**Required action**. Give back the data below exactly, with every line kept the same.
Start of Data records
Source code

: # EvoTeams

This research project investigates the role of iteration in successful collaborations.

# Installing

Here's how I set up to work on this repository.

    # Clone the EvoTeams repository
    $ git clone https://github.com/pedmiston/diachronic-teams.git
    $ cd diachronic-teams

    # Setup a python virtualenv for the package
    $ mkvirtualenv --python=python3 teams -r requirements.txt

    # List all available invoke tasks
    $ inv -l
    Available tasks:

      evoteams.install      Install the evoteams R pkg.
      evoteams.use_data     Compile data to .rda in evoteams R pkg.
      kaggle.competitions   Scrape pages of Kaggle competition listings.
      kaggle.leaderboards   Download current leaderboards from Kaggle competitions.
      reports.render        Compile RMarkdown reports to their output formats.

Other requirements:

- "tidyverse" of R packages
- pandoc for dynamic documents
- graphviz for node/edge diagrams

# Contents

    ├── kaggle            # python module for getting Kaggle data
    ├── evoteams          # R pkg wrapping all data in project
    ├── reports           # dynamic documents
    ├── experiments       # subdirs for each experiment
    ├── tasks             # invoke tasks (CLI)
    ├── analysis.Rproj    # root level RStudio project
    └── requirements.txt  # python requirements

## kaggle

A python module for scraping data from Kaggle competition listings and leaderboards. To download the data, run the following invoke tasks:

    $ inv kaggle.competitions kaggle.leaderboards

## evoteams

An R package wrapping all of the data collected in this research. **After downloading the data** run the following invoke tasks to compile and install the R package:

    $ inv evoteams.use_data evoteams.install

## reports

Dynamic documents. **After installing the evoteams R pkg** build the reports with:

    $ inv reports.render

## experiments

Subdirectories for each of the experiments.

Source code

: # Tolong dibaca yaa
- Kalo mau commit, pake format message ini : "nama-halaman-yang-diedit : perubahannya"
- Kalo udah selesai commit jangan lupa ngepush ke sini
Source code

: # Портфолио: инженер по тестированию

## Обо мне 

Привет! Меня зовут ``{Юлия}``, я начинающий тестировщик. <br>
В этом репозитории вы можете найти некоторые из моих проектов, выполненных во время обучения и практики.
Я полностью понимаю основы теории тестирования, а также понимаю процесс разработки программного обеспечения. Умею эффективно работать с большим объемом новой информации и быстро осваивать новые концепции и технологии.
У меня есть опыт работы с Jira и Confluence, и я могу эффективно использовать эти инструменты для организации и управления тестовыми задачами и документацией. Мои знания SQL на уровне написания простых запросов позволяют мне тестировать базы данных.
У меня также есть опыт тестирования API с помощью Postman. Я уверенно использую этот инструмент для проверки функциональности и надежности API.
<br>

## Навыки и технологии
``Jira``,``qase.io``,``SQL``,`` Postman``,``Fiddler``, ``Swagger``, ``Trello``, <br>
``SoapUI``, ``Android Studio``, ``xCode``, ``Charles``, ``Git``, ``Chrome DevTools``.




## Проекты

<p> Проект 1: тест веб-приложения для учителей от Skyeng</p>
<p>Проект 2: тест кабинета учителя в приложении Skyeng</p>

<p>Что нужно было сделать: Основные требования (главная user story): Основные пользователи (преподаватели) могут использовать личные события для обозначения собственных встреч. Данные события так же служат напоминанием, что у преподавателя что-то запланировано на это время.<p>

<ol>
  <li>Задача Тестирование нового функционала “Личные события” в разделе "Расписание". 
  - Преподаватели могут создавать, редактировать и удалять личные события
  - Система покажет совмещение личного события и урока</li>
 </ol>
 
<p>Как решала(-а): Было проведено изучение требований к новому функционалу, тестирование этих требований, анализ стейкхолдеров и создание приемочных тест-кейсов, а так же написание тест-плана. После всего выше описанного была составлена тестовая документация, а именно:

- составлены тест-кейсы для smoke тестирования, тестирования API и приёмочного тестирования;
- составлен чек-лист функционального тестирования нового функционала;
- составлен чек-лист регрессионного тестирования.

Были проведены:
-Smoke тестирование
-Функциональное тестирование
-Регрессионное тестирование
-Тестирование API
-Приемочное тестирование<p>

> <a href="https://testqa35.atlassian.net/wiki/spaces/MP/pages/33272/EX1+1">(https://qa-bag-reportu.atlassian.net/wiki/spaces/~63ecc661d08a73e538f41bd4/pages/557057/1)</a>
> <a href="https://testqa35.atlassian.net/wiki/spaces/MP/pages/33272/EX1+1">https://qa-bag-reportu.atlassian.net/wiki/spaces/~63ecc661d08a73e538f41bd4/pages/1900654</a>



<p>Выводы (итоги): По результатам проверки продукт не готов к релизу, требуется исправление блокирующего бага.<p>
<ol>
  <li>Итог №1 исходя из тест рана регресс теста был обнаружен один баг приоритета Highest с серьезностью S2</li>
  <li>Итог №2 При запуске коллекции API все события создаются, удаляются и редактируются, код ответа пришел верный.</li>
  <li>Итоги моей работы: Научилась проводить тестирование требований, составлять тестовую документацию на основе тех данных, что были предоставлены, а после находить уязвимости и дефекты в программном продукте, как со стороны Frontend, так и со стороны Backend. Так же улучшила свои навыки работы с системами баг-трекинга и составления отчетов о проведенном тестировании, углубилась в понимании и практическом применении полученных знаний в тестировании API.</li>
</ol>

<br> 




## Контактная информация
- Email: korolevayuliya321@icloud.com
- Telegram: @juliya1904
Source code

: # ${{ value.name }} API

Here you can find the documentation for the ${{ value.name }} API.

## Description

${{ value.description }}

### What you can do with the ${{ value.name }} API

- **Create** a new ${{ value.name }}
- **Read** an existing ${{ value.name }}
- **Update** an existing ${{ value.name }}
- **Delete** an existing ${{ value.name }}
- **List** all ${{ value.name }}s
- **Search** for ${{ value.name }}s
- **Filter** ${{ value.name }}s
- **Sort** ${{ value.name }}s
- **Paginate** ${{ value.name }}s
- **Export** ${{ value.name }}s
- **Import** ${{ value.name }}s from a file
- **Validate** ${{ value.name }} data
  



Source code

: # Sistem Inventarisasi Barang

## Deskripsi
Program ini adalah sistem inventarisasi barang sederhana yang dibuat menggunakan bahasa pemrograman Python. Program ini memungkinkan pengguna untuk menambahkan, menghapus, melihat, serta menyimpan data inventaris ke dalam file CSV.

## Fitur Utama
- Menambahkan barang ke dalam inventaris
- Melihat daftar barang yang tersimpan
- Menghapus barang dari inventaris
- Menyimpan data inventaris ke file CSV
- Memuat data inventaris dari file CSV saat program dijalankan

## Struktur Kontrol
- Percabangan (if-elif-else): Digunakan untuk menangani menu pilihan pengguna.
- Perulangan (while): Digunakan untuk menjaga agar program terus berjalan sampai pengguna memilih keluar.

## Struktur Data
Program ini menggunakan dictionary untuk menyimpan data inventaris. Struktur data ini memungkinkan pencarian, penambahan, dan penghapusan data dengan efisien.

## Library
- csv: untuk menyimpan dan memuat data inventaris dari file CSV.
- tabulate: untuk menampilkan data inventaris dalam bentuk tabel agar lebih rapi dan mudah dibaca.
End of Data records
**Answer for this exercise**.
Source code

: # EvoTeams

This research project investigates the role of iteration in successful collaborations.

# Installing

Here's how I set up to work on this repository.

    # Clone the EvoTeams repository
    $ git clone https://github.com/pedmiston/diachronic-teams.git
    $ cd diachronic-teams

    # Setup a python virtualenv for the package
    $ mkvirtualenv --python=python3 teams -r requirements.txt

    # List all available invoke tasks
    $ inv -l
    Available tasks:

      evoteams.install      Install the evoteams R pkg.
      evoteams.use_data     Compile data to .rda in evoteams R pkg.
      kaggle.competitions   Scrape pages of Kaggle competition listings.
      kaggle.leaderboards   Download current leaderboards from Kaggle competitions.
      reports.render        Compile RMarkdown reports to their output formats.

Other requirements:

- "tidyverse" of R packages
- pandoc for dynamic documents
- graphviz for node/edge diagrams

# Contents

    ├── kaggle            # python module for getting Kaggle data
    ├── evoteams          # R pkg wrapping all data in project
    ├── reports           # dynamic documents
    ├── experiments       # subdirs for each experiment
    ├── tasks             # invoke tasks (CLI)
    ├── analysis.Rproj    # root level RStudio project
    └── requirements.txt  # python requirements

## kaggle

A python module for scraping data from Kaggle competition listings and leaderboards. To download the data, run the following invoke tasks:

    $ inv kaggle.competitions kaggle.leaderboards

## evoteams

An R package wrapping all of the data collected in this research. **After downloading the data** run the following invoke tasks to compile and install the R package:

    $ inv evoteams.use_data evoteams.install

## reports

Dynamic documents. **After installing the evoteams R pkg** build the reports with:

    $ inv reports.render

## experiments

Subdirectories for each of the experiments.

Source code

: # Tolong dibaca yaa
- Kalo mau commit, pake format message ini : "nama-halaman-yang-diedit : perubahannya"
- Kalo udah selesai commit jangan lupa ngepush ke sini
Source code

: # Портфолио: инженер по тестированию

## Обо мне 

Привет! Меня зовут ``{Юлия}``, я начинающий тестировщик. <br>
В этом репозитории вы можете найти некоторые из моих проектов, выполненных во время обучения и практики.
Я полностью понимаю основы теории тестирования, а также понимаю процесс разработки программного обеспечения. Умею эффективно работать с большим объемом новой информации и быстро осваивать новые концепции и технологии.
У меня есть опыт работы с Jira и Confluence, и я могу эффективно использовать эти инструменты для организации и управления тестовыми задачами и документацией. Мои знания SQL на уровне написания простых запросов позволяют мне тестировать базы данных.
У меня также есть опыт тестирования API с помощью Postman. Я уверенно использую этот инструмент для проверки функциональности и надежности API.
<br>

## Навыки и технологии
``Jira``,``qase.io``,``SQL``,`` Postman``,``Fiddler``, ``Swagger``, ``Trello``, <br>
``SoapUI``, ``Android Studio``, ``xCode``, ``Charles``, ``Git``, ``Chrome DevTools``.




## Проекты

<p> Проект 1: тест веб-приложения для учителей от Skyeng</p>
<p>Проект 2: тест кабинета учителя в приложении Skyeng</p>

<p>Что нужно было сделать: Основные требования (главная user story): Основные пользователи (преподаватели) могут использовать личные события для обозначения собственных встреч. Данные события так же служат напоминанием, что у преподавателя что-то запланировано на это время.<p>

<ol>
  <li>Задача Тестирование нового функционала “Личные события” в разделе "Расписание". 
  - Преподаватели могут создавать, редактировать и удалять личные события
  - Система покажет совмещение личного события и урока</li>
 </ol>
 
<p>Как решала(-а): Было проведено изучение требований к новому функционалу, тестирование этих требований, анализ стейкхолдеров и создание приемочных тест-кейсов, а так же написание тест-плана. После всего выше описанного была составлена тестовая документация, а именно:

- составлены тест-кейсы для smoke тестирования, тестирования API и приёмочного тестирования;
- составлен чек-лист функционального тестирования нового функционала;
- составлен чек-лист регрессионного тестирования.

Были проведены:
-Smoke тестирование
-Функциональное тестирование
-Регрессионное тестирование
-Тестирование API
-Приемочное тестирование<p>

> <a href="https://testqa35.atlassian.net/wiki/spaces/MP/pages/33272/EX1+1">(https://qa-bag-reportu.atlassian.net/wiki/spaces/~63ecc661d08a73e538f41bd4/pages/557057/1)</a>
> <a href="https://testqa35.atlassian.net/wiki/spaces/MP/pages/33272/EX1+1">https://qa-bag-reportu.atlassian.net/wiki/spaces/~63ecc661d08a73e538f41bd4/pages/1900654</a>



<p>Выводы (итоги): По результатам проверки продукт не готов к релизу, требуется исправление блокирующего бага.<p>
<ol>
  <li>Итог №1 исходя из тест рана регресс теста был обнаружен один баг приоритета Highest с серьезностью S2</li>
  <li>Итог №2 При запуске коллекции API все события создаются, удаляются и редактируются, код ответа пришел верный.</li>
  <li>Итоги моей работы: Научилась проводить тестирование требований, составлять тестовую документацию на основе тех данных, что были предоставлены, а после находить уязвимости и дефекты в программном продукте, как со стороны Frontend, так и со стороны Backend. Так же улучшила свои навыки работы с системами баг-трекинга и составления отчетов о проведенном тестировании, углубилась в понимании и практическом применении полученных знаний в тестировании API.</li>
</ol>

<br> 




## Контактная информация
- Email: korolevayuliya321@icloud.com
- Telegram: @juliya1904
Source code

: # ${{ value.name }} API

Here you can find the documentation for the ${{ value.name }} API.

## Description

${{ value.description }}

### What you can do with the ${{ value.name }} API

- **Create** a new ${{ value.name }}
- **Read** an existing ${{ value.name }}
- **Update** an existing ${{ value.name }}
- **Delete** an existing ${{ value.name }}
- **List** all ${{ value.name }}s
- **Search** for ${{ value.name }}s
- **Filter** ${{ value.name }}s
- **Sort** ${{ value.name }}s
- **Paginate** ${{ value.name }}s
- **Export** ${{ value.name }}s
- **Import** ${{ value.name }}s from a file
- **Validate** ${{ value.name }} data
  



Source code

: # Sistem Inventarisasi Barang

## Deskripsi
Program ini adalah sistem inventarisasi barang sederhana yang dibuat menggunakan bahasa pemrograman Python. Program ini memungkinkan pengguna untuk menambahkan, menghapus, melihat, serta menyimpan data inventaris ke dalam file CSV.

## Fitur Utama
- Menambahkan barang ke dalam inventaris
- Melihat daftar barang yang tersimpan
- Menghapus barang dari inventaris
- Menyimpan data inventaris ke file CSV
- Memuat data inventaris dari file CSV saat program dijalankan

## Struktur Kontrol
- Percabangan (if-elif-else): Digunakan untuk menangani menu pilihan pengguna.
- Perulangan (while): Digunakan untuk menjaga agar program terus berjalan sampai pengguna memilih keluar.

## Struktur Data
Program ini menggunakan dictionary untuk menyimpan data inventaris. Struktur data ini memungkinkan pencarian, penambahan, dan penghapusan data dengan efisien.

## Library
- csv: untuk menyimpan dan memuat data inventaris dari file CSV.
- tabulate: untuk menampilkan data inventaris dalam bentuk tabel agar lebih rapi dan mudah dibaca.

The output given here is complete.